遠野の卯子酉神社へ行くと、沢山の恋の願いが成就されたいと、赤い布切れに結ばれ、それを待っているかのよう。平安時代は俗に王朝時代とも呼ばれ、沢山の恋の歌が詠まれていた。有名な、小野小町の歌がある。
いとせめて恋しき時はむばたまの夜の衣を返してぞきる
衣を返して着るとは、非日常にする事だと思う。つまり夢の中の恋くらいは、非日常として楽しもうという意味だろうか。これは夢を夢として楽しもうとする小野小町の気持ちを感じるが、この頃にはまだ夢と現実の境がまだわからない時代でもあった。例えば「蜻蛉日記」での道綱母の歌がある。
言絶ゆる現やなにぞなかなかに夢は通ひ路ありといふものを
これは、夢は夢と意識しつつも、夢では互いに意思の疎通がありながら、現実は言葉も交わせていない不条理を嘆いている。この歌には、どこか夢が現実に成りえるのではという期待を感じる。しかし、先の小野小町は、こういう歌も詠んでいる。
かぎりなき思ひのままに夜も来む夢路をさへに人はとがめじ
これは夜に女から出向くのははしたないが、夢であるから誰も咎めないだろうという意の歌。つまり、夢は夢と割り切っての大胆さを詠っている。こうして見ると、小野小町は夢と現実を使い分けて楽しんでいるかのよう。
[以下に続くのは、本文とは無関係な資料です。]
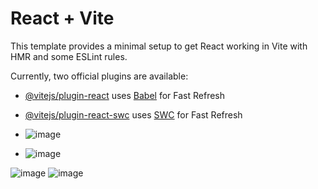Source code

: # React + Vite

This template provides a minimal setup to get React working in Vite with HMR and some ESLint rules.

Currently, two official plugins are available:

- [@vitejs/plugin-react](https://github.com/vitejs/vite-plugin-react/blob/main/packages/plugin-react/README.md) uses [Babel](https://babeljs.io/) for Fast Refresh
- [@vitejs/plugin-react-swc](https://github.com/vitejs/vite-plugin-react-swc) uses [SWC](https://swc.rs/) for Fast Refresh

- ![image](https://github.com/user-attachments/assets/ed003e1a-3948-45c4-a785-77373846b675)

- ![image](https://github.com/user-attachments/assets/4c770ae2-f2d5-4a07-b950-01ae2dd9cda4)

![image](https://github.com/user-attachments/assets/3faf135a-7e66-4c7b-8e8a-24e962863d2f)
![image](https://github.com/user-attachments/assets/36aa9d54-6bc8-4e2c-9dc9-422b703a3b5c)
初夢の歴史は鎌倉時代からだと云うが、良い夢を見る、見たいという意識は平安時代からのものであったろう。現代でも「一富士二鷹三茄子」が良き夢と伝わっているが、本来は自分が望む夢こそが、良き夢であると思う。その中には当然、恋の歌も含まれる筈。逢いたい人に、夢の中だけでも逢えれば幸せという人もいるかもしれない。そういう想いを強くする霊的な場所として、卯子酉神社があるかもしれない。夢とは、日常の印象的な事が出易いものだ。そういう意味では、卯子酉神社へ祈願しに行った人は、そういう夢を見易くなると思う。卯子酉神社に参拝する人は、殆ど女性だと云う。王朝文学での恋の夢の歌も殆ど女性であった事から、恋の夢は女性が時代を超えて引き継いでいるか。そういえば遠野三山の三女神も、寝ている間に蓮華が降りて来た娘に、早池峯山を与えるとなったのは、女神=巫女=女性が霊的なものに強く反応するからだとも思える。こうして思えば、強い霊性は女性に宿るものであるようだ。そして降りて来た蓮華を奪う事を許されるのも、早池峯の女神の様な女性である事から、正夢を見る事の出来るのは、男より女の方が有り得そうだ。そして座敷ワラシの性別が、殆ど女の子になっているのも、人に与え奪う事の出来るのが、女性という姓別である気がしてならない。男が夢を追い求め成し得る為にはもしかして、身近な女性を大切にするこそが第一歩なのかもしれない。